October 31, 2012: CBC journalist Evan Solomon interviewed Michael Sona, the former Conservative campaign worker from Guelph who was once identified as “Pierre Poutine.” Sona denied being the originator of misleading robocalls. “I’m not going to take the fall for something I didn’t do.” He noted that it wasn’t credible to think he could have coordinated such a “massive scheme” when he didn’t have the needed access.

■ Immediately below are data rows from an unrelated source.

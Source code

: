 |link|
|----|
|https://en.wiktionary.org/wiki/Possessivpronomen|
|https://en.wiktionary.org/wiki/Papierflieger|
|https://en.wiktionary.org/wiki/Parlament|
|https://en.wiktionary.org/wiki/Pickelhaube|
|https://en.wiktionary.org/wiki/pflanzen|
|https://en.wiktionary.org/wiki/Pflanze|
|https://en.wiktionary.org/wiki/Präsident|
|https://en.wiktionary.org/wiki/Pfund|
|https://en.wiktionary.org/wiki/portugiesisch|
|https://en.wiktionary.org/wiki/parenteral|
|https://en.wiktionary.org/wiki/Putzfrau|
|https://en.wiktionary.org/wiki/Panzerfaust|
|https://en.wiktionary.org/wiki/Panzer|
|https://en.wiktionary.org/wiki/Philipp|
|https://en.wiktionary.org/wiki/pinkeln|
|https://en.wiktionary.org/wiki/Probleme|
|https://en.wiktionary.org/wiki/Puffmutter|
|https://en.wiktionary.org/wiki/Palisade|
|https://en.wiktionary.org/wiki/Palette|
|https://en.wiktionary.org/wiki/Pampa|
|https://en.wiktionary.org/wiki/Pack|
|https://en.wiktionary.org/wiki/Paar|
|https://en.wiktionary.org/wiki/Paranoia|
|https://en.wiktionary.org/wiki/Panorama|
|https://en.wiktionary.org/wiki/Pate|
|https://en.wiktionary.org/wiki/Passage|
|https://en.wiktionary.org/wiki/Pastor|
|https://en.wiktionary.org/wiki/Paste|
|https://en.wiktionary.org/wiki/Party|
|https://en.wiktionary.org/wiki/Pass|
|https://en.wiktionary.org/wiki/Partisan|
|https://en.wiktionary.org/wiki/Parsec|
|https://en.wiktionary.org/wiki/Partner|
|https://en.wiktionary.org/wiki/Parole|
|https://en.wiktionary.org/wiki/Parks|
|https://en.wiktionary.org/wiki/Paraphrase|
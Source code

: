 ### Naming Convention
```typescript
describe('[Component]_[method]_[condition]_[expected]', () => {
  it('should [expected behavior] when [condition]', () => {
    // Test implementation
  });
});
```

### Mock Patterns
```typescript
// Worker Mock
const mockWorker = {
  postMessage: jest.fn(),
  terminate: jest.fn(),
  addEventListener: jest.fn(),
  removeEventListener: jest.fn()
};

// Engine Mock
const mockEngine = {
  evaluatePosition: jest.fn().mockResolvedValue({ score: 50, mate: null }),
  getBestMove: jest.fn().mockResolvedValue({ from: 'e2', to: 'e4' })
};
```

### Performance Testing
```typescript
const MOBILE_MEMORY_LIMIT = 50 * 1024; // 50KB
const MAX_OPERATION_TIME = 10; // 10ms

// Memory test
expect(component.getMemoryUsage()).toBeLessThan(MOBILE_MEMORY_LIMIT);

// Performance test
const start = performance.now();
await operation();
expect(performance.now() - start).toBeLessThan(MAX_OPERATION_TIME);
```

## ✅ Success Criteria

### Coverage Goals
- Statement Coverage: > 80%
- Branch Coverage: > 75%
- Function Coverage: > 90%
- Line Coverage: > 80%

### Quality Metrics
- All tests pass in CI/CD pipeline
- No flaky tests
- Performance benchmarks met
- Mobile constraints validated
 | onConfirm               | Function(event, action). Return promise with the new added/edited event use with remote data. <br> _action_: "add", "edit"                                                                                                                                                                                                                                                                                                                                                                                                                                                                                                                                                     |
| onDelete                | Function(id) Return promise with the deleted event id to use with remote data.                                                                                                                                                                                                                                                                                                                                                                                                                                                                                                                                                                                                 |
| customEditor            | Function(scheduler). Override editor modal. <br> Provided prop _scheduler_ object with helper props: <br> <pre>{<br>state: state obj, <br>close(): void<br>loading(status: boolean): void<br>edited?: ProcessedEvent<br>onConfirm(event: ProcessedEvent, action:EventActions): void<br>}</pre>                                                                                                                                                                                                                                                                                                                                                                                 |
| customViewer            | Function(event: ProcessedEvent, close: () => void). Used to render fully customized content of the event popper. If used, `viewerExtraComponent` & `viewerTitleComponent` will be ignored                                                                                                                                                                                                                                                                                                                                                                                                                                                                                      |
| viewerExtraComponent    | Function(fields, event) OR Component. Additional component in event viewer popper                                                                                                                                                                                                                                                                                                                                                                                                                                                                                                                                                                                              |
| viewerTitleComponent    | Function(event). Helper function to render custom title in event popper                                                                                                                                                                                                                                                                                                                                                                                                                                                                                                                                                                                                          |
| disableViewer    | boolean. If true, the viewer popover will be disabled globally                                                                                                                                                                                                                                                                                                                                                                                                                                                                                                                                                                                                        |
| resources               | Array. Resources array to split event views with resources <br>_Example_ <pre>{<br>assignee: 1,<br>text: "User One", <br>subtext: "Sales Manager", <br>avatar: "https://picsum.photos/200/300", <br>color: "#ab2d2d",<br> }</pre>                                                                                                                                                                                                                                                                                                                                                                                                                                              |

November 20, 2012: Postmedia News revealed that in the days before the May, 2011 election, voters expressed their frustration with misleading calls from the Conservative Party. Emails obtained under the Access to Information Act showed that Elections Canada officials found the complaints from 13 ridings so serious that they contacted Conservative Party lawyer Arthur Hamilton. A day later, Hamilton responded, claiming the calls were being made to ensure Conservative voters got to the right polling stations. Elections Canada found this didn’t quite explain things, wrote Hamilton again, but got the same answer.
December 10, 2012: Federal Court begins hearing applications from eight Canadians in six federal ridings regarding robocalls and voter suppression.